┌──
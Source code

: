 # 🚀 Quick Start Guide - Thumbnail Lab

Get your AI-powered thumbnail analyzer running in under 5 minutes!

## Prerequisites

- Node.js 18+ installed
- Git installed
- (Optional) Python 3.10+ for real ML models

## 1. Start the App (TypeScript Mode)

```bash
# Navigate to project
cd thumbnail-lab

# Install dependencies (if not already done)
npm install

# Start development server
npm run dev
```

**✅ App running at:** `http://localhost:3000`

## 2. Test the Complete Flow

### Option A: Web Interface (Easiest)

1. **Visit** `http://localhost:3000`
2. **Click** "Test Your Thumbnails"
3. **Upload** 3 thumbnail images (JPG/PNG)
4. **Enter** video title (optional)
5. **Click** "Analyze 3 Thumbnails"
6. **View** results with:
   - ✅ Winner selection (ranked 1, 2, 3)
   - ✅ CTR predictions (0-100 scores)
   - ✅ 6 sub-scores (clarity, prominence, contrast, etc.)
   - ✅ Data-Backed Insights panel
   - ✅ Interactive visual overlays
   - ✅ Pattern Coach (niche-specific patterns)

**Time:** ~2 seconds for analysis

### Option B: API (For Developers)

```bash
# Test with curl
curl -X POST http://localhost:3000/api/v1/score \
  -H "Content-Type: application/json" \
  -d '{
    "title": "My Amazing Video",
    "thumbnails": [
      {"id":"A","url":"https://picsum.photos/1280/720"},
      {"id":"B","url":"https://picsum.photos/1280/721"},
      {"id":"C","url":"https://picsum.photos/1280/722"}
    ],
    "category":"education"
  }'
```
└──
### ASSIGNMENT
Output the complete data verbatim.

### ANSWER SPACE
Source code

: # 🚀 Quick Start Guide - Thumbnail Lab

Get your AI-powered thumbnail analyzer running in under 5 minutes!

## Prerequisites

- Node.js 18+ installed
- Git installed
- (Optional) Python 3.10+ for real ML models

## 1. Start the App (TypeScript Mode)

```bash
# Navigate to project
cd thumbnail-lab

# Install dependencies (if not already done)
npm install

# Start development server
npm run dev
```

**✅ App running at:** `http://localhost:3000`

## 2. Test the Complete Flow

### Option A: Web Interface (Easiest)

1. **Visit** `http://localhost:3000`
2. **Click** "Test Your Thumbnails"
3. **Upload** 3 thumbnail images (JPG/PNG)
4. **Enter** video title (optional)
5. **Click** "Analyze 3 Thumbnails"
6. **View** results with:
   - ✅ Winner selection (ranked 1, 2, 3)
   - ✅ CTR predictions (0-100 scores)
   - ✅ 6 sub-scores (clarity, prominence, contrast, etc.)
   - ✅ Data-Backed Insights panel
   - ✅ Interactive visual overlays
   - ✅ Pattern Coach (niche-specific patterns)

**Time:** ~2 seconds for analysis

### Option B: API (For Developers)

```bash
# Test with curl
curl -X POST http://localhost:3000/api/v1/score \
  -H "Content-Type: application/json" \
  -d '{
    "title": "My Amazing Video",
    "thumbnails": [
      {"id":"A","url":"https://picsum.photos/1280/720"},
      {"id":"B","url":"https://picsum.photos/1280/721"},
      {"id":"C","url":"https://picsum.photos/1280/722"}
    ],
    "category":"education"
  }'
```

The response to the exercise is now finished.